There are also many different kinds of prayer - spoken, silent, individual, contemplative prayer, body prayer (dance or other motion), pastoral prayer in worship, and so on - and I haven't yet mentioned music as prayer, or the contemplation (or creation) of visual art as prayer. I've been glad to have the opportunity to lead noonday prayer several times this spring. I'm leading again today - and my theme is going to be prayer.
Most people who come to these devotional sessions are Christian, so I'll open with this familiar prayer from the Gospel of Matthew:
"Our Father in heaven,
hallowed be your name.
Your kingdom come.
Your will be done,
on earth as it is in heaven.
Give us this day our daily bread.
And forgive us our debts,
as we also have forgiven our debtors.
And do not bring us to the time of trial,
but rescue us from the evil one." Matthew 6:9-13, NRSV
Notice any differences between this and the one you might have learned as a child?
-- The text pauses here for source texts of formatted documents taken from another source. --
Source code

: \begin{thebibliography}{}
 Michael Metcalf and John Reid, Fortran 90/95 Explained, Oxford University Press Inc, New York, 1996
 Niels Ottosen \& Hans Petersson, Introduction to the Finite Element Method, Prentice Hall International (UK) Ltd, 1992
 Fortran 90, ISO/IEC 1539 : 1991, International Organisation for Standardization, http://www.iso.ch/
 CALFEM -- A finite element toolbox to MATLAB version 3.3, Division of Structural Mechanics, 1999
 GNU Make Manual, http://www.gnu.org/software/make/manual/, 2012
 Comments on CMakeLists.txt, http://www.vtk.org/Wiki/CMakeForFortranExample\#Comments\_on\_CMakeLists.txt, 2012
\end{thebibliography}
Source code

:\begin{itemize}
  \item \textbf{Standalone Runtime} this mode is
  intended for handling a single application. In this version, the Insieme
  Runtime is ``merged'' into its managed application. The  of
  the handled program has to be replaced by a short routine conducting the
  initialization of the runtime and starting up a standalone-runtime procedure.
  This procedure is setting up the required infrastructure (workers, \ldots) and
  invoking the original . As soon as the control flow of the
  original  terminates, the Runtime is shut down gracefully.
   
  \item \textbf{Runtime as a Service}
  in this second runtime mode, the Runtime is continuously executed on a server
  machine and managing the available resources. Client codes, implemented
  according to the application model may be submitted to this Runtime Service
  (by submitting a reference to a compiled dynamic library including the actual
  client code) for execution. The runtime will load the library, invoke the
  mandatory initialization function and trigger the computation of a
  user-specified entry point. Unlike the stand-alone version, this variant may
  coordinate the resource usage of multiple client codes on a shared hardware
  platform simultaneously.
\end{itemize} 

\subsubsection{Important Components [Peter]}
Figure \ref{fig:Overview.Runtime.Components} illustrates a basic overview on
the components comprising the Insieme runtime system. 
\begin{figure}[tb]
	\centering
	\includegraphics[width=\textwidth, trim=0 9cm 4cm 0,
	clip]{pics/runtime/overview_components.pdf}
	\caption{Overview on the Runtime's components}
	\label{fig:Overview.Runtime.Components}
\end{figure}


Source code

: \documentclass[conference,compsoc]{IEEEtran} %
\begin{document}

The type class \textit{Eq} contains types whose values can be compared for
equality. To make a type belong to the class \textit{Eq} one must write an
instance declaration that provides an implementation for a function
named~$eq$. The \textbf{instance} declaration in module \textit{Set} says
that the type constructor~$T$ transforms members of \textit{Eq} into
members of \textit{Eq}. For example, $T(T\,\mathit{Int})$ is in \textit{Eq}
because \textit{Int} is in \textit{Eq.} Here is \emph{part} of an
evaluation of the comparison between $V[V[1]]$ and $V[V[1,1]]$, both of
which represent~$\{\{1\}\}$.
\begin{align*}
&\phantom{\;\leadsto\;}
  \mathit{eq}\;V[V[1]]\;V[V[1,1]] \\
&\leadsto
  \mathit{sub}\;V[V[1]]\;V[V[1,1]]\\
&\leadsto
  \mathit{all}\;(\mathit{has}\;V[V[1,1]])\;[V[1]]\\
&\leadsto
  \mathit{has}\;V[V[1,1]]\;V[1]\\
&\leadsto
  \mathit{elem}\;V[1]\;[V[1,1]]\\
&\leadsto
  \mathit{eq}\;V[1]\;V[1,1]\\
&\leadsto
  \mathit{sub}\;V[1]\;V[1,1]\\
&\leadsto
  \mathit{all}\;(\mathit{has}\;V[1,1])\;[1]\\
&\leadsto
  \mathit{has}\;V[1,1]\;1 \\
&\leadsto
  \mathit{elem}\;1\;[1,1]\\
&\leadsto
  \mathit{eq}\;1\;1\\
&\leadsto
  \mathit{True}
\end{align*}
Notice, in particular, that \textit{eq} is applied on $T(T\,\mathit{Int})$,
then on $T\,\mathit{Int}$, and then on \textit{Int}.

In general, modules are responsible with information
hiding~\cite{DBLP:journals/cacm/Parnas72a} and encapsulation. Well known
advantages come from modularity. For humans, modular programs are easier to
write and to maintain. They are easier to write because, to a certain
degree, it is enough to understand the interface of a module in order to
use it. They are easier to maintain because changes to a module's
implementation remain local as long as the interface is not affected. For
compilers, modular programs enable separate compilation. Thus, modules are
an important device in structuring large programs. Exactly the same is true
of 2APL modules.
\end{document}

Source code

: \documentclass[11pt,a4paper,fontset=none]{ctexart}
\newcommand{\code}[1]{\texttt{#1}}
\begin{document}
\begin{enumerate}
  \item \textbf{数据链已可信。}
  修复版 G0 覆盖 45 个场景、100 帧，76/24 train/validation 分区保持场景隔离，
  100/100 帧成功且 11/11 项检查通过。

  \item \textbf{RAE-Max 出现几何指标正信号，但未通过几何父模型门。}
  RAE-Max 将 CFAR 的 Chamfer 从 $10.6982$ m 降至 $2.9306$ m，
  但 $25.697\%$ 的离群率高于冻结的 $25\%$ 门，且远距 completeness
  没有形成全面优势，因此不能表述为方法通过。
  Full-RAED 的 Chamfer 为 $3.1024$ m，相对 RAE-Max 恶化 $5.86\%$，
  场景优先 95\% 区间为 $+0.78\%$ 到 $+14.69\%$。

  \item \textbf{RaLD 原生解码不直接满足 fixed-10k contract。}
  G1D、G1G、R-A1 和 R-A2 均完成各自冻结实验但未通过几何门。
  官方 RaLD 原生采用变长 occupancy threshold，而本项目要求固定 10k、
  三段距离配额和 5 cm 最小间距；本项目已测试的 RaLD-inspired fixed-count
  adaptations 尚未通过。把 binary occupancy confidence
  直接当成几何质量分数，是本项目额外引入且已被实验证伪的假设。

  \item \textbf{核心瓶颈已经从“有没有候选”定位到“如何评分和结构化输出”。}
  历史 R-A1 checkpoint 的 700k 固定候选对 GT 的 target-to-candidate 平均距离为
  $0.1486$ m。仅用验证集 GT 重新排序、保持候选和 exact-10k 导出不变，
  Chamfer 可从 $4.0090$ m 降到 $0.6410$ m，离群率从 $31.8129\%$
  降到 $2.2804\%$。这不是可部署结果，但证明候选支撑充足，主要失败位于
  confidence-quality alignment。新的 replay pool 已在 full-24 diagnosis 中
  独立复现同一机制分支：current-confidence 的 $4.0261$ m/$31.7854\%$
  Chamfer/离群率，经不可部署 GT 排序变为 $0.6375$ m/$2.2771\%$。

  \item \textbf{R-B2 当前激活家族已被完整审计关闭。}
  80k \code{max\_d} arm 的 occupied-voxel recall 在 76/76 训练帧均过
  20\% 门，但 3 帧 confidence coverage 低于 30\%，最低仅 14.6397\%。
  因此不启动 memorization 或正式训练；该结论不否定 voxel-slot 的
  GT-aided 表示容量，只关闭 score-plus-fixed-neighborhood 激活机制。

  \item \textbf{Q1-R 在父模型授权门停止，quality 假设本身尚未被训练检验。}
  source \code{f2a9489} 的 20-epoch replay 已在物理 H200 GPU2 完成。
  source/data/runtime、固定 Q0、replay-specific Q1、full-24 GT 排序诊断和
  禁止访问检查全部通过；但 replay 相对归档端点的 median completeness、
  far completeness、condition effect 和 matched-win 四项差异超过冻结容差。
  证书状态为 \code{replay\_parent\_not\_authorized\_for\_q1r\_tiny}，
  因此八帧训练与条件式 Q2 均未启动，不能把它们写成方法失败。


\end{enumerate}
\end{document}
The one I learned as a child used King James Version language, asked for forgiveness for trespasses, and ended with "for thine is the kingdom forever and ever."
I'm taking along Neil Douglas-Klotz's Prayers of the Cosmos: Meditations on the Aramaic Words of Jesus, with his line-by-line alternative translations of the Lord's Prayer, as well as a few others. One is pieced together from Douglas-Klotz's translations. One is a prayer to the Divine Mother, written by a dear friend several years ago, explicitly echoing the Lord's Prayer - but from a divine feminine point of view. The other is one addressed to "Our Mother, whose body is the Earth," which I found in one of several collections of readings and prayers I have.
Hopefully, we will have a rich discussion of prayer and it's multitude of meanings and practices!
And - we will pray, each in our own way, to the God of our varied understanding.
Amen and Blessed Be.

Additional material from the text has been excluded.